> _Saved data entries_
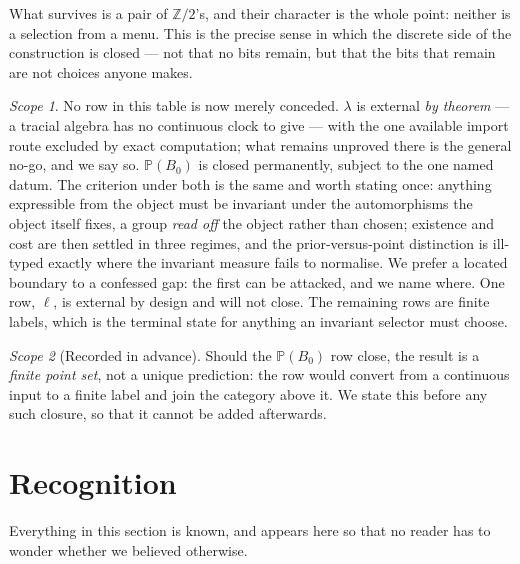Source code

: \documentclass[11pt,a4paper]{article}
\theoremstyle{definition}
\theoremstyle{remark}
\newtheorem{scopenote}{Scope}
\newcommand{\Z}{\mathbb{Z}}
\newcommand{\PP}{\mathbb{P}}
\begin{document}
What survives is a pair of $\Z/2$'s, and their character is the whole point: neither is a selection
from a menu. This is the precise sense in which the discrete side of the construction is closed ---
not that no bits remain, but that the bits that remain are not choices anyone makes.

\begin{scopenote}
No row in this table is now merely conceded. $\lambda$ is external \emph{by theorem} --- a tracial
algebra has no continuous clock to give --- with the one available import route excluded by exact
computation; what remains unproved there is the general no-go, and we say so. $\PP(B_0)$ is closed
permanently, subject to the one named datum. The criterion under both is the same and worth stating
once: anything expressible from the object must be invariant under the automorphisms the object
itself fixes, a group \emph{read off} the object rather than chosen; existence and cost are then
settled in three regimes, and the prior-versus-point distinction is ill-typed exactly where the
invariant measure fails to normalise. We prefer a located boundary to a confessed gap: the first can
be attacked, and we name where. One row, $\ell$, is external by design and will not close. The
remaining rows are finite labels, which is the terminal state for anything an invariant selector
must choose.
\end{scopenote}

\begin{scopenote}[Recorded in advance]
Should the $\PP(B_0)$ row close, the result is a \emph{finite point set}, not a unique prediction: the
row would convert from a continuous input to a finite label and join the category above it. We state
this before any such closure, so that it cannot be added afterwards.
\end{scopenote}

\section{Recognition}\label{sec:recognition}

Everything in this section is known, and appears here so that no reader has to wonder whether we
believed otherwise.
\end{document}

> _Assignment_
Which of the lines above hold the word "begin"? Copy each one.

> _Solution for this exercise_
\begin{document}
\begin{scopenote}
\begin{scopenote}[Recorded in advance]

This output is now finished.